Temporary budget director doesn't have the answers for Alaska prisons or API

A new report on the costs of private prisons shows that they are not necessarily a way to save the state money and they may even cost more.

But a drive to privatize prisons and other institutions is coming from the Dunleavy administration. The failure to inform Alaskans is a sign of trouble ahead for this element of the Dunleavy plan to have the state “do less with less.”

In what could be the first step of many, the state announced plans Friday to hire a private contractor on a no-bid $1-million-a-month contract to mange the Alaska Psychiatric Institute. Employees would remain state workers for now, but after July the institution would be entirely operated by the contractor if the state likes what happens between now and then.
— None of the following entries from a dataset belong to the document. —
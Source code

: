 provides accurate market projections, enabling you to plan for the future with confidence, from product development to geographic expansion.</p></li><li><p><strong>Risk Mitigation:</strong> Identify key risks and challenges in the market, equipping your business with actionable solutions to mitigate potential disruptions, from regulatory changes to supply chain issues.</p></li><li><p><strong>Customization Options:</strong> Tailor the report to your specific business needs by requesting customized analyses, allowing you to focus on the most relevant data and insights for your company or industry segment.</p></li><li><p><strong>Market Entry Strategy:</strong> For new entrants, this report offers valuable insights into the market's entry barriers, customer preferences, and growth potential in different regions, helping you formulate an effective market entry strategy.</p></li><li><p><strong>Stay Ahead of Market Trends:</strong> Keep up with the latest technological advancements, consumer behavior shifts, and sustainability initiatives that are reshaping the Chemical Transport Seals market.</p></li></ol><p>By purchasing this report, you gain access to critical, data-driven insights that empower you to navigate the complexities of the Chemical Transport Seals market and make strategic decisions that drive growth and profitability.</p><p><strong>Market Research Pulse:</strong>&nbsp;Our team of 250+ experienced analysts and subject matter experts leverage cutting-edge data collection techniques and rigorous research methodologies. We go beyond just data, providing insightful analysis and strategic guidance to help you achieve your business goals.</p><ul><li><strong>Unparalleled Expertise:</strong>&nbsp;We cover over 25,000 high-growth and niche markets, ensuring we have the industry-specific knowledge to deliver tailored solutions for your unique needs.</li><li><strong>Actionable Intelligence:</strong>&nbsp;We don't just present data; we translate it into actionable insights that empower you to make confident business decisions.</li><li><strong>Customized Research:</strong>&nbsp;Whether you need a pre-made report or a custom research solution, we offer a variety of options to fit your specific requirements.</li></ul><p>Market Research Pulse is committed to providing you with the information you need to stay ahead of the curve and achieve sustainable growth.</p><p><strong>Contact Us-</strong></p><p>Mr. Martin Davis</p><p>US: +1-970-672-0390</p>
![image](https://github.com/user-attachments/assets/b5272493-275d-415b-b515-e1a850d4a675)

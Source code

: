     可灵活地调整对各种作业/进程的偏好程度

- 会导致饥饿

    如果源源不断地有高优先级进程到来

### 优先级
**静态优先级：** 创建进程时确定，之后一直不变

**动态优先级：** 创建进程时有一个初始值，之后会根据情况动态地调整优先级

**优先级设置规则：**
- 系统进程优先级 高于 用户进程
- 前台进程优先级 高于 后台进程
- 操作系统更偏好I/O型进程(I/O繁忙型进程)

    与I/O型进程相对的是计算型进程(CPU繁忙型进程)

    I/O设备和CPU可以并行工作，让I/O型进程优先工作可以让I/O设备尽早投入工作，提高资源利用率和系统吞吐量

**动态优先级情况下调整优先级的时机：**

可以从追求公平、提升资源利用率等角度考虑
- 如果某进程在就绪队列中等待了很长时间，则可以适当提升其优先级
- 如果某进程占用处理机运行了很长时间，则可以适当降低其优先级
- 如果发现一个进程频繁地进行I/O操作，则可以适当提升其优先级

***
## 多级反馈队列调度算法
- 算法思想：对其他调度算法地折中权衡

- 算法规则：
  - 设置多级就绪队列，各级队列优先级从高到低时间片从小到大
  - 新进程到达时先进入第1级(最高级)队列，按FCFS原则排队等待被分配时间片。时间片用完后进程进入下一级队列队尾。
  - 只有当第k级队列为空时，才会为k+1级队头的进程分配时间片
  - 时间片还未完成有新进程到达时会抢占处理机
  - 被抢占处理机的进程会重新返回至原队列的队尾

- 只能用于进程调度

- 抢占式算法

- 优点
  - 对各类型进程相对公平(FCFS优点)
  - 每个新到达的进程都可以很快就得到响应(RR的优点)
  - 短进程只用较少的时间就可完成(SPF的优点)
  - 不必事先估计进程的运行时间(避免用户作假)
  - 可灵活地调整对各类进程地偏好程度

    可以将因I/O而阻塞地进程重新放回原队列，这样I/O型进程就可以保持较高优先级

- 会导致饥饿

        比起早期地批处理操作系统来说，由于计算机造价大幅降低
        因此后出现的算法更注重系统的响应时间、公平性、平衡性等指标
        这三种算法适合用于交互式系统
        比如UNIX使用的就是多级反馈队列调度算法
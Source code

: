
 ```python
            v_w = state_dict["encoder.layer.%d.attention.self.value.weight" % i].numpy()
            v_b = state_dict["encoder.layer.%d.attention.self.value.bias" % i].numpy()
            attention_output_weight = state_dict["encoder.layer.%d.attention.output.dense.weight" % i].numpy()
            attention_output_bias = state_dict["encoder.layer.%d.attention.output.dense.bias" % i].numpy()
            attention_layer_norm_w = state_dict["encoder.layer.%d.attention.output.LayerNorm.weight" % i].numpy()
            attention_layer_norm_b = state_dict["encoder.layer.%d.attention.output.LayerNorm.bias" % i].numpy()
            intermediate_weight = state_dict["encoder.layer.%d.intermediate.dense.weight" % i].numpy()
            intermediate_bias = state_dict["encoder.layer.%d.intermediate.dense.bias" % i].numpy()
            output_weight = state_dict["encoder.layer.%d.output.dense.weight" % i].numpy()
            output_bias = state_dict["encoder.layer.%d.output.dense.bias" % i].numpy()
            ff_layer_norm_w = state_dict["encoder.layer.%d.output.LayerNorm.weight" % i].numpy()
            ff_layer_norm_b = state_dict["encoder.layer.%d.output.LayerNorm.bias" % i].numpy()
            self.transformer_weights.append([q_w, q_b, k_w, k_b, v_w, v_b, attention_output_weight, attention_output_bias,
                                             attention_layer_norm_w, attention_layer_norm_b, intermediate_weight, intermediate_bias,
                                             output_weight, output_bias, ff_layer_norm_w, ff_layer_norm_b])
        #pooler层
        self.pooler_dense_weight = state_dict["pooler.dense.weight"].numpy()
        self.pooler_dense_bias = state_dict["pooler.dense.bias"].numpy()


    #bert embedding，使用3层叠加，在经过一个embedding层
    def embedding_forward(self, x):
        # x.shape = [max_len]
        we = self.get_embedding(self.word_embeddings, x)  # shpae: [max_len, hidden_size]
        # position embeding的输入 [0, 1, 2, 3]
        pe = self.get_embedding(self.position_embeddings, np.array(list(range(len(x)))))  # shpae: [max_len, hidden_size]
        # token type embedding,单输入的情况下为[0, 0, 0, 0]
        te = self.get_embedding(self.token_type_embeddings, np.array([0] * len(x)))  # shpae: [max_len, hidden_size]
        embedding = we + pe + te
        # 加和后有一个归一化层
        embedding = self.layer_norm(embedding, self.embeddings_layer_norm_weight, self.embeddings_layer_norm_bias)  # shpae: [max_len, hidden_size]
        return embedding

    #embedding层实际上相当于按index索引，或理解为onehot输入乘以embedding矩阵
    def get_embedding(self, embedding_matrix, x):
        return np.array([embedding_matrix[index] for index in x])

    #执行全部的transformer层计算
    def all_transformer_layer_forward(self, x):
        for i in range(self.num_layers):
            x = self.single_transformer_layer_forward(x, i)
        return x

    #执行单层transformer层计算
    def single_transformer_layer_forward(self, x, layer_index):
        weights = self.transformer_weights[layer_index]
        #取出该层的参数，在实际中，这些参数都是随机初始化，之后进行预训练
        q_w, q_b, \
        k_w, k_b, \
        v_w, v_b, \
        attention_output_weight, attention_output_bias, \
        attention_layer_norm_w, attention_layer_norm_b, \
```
One sticking point is that a 2017 study concluded that turning API over to private enterprise would not save money. The state could save some money by privatizing some “non core services,” the Public Consulting Group concluded, such as the front desk, security, and facility management.

A consultant who works for Wellpath, the private management company, was at API this week to check things out, but in an email to API employees the interim CEO did not identify Kevin Ann Huckshorn’s employer.

The email included a biography of Huckshorn that said she is mental health director for the state of Delaware. Huckshorn quit that job in 2014. In this video from last June, she talked about working for Correct Care Recovery Solutions in Massachusetts. The company was bought by H.I.G. in November and became part of Wellpath.

Much of this privatization fever stems from ideology, not economics, though there are real problems at API that need to be addressed. Multiple management positions at API are vacant. It has an acting CEO, an acting nursing manager and an acting director of psychiatry,

The Legislature and the public ought to be more involved in all of this before the state pulls the trigger on privatizing API, prisons, the Pioneer Homes, the Alaska Railroad, the ferry system and other holdings that the imported budget director may see as ripe for divestiture.

Donna Arduin, the Alaska budget director from Michigan, has pushed privatization in other states, which explains why this idea has popped up during the two months she has been in Alaska. Arduin is making $196,000 a year, the most of anyone in the governor’s office.

She has long promoted the private prison business elsewhere. One of the first questions for Alaskans is whether Arduin has any connections past or present with the contractors looking to take over vital state facilities, such as API.

For the state’s jails, which will have hundreds of more prisoners if the Dunleavy “war on criminals” proceeds, I have no doubt that Alaska could temporarily save some money by finding the cheapest jailers in the Lower 48 or building cheap jails in Alaska and cutting payroll costs.

But the long-term costs to Alaska and society? Don’t expect those to be analyzed by the temporary budget director.

Putting prisoners in the cheapest jails might increase the chances that they will break the law once they get out of jail. Almost every Alaska prisoner will get out of jail sooner or later, so the governor and the Legislature better have a real understanding of this first.

A recent audit in Georgia found that private prisons cost more per day, the Atlanta-Journal Constitution reported, paying two private companies $140 million a year to handle 15 percent of prisoners.

“The audit says it costs the state more to house comparable inmates in private prisons than state facilities, which is contrary to long-held beliefs of lawmakers supportive of increased privatization of government,” the newspaper said.

The companies there are GEO Group of Florida and CoreCivic, formerly Corrections Corporation of America. Of course, they dispute the numbers in the Georgia account. Arduin was once on the board of a GEO spinoff.

There has been no public discussion about making API and prisons profitable and Dunleavy didn’t campaign on this. The tough talk about the coming war on criminals needs to be accompanied by a long-term plan.

As a former corrections leader in Alaska puts it, “The first priority for any for-profit prisons is to make money. The more people incarcerated, the larger the profits. This eliminates any incentive to implement rehabilitative programs to reduce crime and improve public safety.”